Meskipun, izinkan saya menyoroti di sini asumsi saya sendiri tentang penyakit perdukunan. Jika kita membuang semua mistisisme, maka makna dari semua upacara ini adalah sebagai berikut.

Ada kemungkinan bahwa dukun tidak memiliki kemampuan magis (saya tidak menyangkal mereka, tetapi hanya menempatkan mereka di belakang kurung argumen ini). Sederhananya, orang yang cukup sensitif memiliki hubungan yang sangat dekat dengan alam bawah sadarnya. Dan di dalamnya semua gambar kuno, gambar pertempuran iblis dan ilahi, konsep tentang roh dan leluhur bahwa seseorang, yang telah menjadi ahli mantra, sudah diterjemahkan ke anggota suku melalui rasa malunya, istirahat.

Dan sangat mungkin bahwa orang seperti itu pada masa remaja mungkin memiliki masalah tertentu, gejala yang tidak dapat dipahami (penyakit mental sering terjadi hanya pada orang yang "sensitif"). Dan ketika dia dipilih untuk inisiasi, dia menjadi sasaran, dapat dikatakan, untuk paparan (praktik yang digunakan dalam banyak metode psikoterapi dan adalah bahwa seseorang terkena subjek fobia-nya) dalam ritual ini. Dan melalui pengalaman katarsis, melalui pertemuan dengan ketakutannya sendiri, dukun dibebaskan dari halusinasi ini.
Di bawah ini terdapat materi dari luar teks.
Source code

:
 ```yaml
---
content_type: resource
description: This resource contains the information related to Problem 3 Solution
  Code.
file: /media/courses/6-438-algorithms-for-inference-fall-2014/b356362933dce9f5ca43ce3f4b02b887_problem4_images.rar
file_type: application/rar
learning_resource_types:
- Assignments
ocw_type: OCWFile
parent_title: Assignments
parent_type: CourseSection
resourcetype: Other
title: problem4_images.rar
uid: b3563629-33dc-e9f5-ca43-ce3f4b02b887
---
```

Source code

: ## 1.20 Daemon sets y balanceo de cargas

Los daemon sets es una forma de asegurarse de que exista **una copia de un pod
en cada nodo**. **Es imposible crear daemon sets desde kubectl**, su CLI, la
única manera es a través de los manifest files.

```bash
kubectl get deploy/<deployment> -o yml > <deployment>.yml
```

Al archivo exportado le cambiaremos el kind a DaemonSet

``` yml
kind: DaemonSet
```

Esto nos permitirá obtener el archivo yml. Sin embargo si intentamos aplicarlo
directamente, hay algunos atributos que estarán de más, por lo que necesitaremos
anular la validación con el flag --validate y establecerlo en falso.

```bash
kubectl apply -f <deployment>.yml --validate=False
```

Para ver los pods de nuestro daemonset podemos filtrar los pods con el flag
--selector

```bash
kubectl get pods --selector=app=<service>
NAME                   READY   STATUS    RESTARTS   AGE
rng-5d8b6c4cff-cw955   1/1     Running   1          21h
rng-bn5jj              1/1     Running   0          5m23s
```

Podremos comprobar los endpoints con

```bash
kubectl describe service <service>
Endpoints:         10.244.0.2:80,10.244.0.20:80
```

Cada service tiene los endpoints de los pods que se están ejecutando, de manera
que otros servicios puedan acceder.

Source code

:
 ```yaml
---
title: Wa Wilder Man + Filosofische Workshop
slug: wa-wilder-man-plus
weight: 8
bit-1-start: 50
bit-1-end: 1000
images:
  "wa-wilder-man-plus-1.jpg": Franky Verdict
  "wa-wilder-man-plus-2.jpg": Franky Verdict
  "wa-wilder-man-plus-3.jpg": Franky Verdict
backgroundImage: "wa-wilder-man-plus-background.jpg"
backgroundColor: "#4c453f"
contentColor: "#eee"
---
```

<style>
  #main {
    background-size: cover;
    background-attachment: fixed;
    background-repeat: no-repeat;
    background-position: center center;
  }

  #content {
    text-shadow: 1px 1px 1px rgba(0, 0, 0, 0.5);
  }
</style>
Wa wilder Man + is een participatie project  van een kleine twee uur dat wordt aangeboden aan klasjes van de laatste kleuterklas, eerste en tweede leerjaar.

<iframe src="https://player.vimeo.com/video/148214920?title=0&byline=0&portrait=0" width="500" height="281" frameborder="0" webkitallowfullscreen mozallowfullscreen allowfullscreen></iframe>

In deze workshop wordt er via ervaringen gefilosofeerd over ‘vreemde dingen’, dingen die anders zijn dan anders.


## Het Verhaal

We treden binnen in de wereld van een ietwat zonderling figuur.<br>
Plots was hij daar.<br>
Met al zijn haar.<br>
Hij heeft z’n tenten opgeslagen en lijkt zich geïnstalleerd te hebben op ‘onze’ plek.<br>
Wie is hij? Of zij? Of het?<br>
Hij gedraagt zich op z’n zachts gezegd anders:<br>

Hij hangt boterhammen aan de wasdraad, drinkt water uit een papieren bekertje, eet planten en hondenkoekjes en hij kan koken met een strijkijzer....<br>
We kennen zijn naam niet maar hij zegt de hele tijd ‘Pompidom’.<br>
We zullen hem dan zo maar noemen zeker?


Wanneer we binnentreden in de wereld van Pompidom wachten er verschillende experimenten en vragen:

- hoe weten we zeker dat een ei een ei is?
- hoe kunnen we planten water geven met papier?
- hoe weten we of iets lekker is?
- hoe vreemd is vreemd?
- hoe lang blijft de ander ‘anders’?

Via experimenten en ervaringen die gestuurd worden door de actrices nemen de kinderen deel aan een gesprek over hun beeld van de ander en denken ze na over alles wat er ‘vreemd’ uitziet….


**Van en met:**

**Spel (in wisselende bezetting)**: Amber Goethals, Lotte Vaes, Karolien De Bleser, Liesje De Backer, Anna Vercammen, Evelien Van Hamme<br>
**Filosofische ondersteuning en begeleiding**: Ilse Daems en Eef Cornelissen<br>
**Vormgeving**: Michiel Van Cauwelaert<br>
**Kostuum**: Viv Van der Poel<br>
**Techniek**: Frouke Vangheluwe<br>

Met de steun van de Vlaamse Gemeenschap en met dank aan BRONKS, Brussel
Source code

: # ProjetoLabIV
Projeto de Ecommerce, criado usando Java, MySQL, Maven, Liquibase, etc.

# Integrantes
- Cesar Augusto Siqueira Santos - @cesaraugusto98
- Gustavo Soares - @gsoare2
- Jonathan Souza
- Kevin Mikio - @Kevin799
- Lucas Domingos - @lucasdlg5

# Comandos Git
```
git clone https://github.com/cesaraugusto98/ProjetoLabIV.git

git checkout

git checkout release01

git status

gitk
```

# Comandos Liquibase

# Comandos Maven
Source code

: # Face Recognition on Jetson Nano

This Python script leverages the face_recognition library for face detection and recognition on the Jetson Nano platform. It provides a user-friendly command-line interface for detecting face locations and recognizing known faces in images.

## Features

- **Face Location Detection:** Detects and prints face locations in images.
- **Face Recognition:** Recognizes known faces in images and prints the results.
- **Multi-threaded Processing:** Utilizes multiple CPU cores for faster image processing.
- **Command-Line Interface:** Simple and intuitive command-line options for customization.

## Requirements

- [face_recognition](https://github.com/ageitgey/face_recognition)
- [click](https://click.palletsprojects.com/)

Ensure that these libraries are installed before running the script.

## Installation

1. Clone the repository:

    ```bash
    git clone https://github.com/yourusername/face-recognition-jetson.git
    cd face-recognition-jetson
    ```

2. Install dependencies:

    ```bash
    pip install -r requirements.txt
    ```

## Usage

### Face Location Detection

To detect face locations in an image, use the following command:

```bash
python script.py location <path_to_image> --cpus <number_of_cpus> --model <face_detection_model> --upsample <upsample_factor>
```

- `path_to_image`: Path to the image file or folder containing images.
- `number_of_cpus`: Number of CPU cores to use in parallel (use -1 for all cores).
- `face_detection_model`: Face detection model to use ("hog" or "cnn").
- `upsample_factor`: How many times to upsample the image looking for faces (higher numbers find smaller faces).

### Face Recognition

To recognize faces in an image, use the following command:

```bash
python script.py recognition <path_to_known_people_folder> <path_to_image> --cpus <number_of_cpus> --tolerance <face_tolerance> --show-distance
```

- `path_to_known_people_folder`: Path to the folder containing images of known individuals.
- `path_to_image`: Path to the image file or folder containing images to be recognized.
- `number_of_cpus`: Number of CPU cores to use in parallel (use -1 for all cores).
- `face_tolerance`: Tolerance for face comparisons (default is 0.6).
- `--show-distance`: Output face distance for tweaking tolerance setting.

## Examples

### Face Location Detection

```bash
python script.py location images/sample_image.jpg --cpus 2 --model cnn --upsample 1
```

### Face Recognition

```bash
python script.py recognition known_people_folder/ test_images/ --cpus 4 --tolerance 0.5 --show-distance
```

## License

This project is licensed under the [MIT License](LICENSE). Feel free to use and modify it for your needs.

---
Dan bahkan jika gejalanya menetap, jauh lebih mudah bagi seseorang untuk menerimanya, karena dia tidak diberitahu bahwa dia “sakit” dan “tidak normal”.

Apa pendapat Anda tentang fenomena penyakit perdukunan? Saya akan senang jika Anda membagikannya di komentar. Saya sangat tertarik untuk membahas masalah ini.

Tonton videonya: Siapakah - All Artist ADELLA (Mungkin 2024).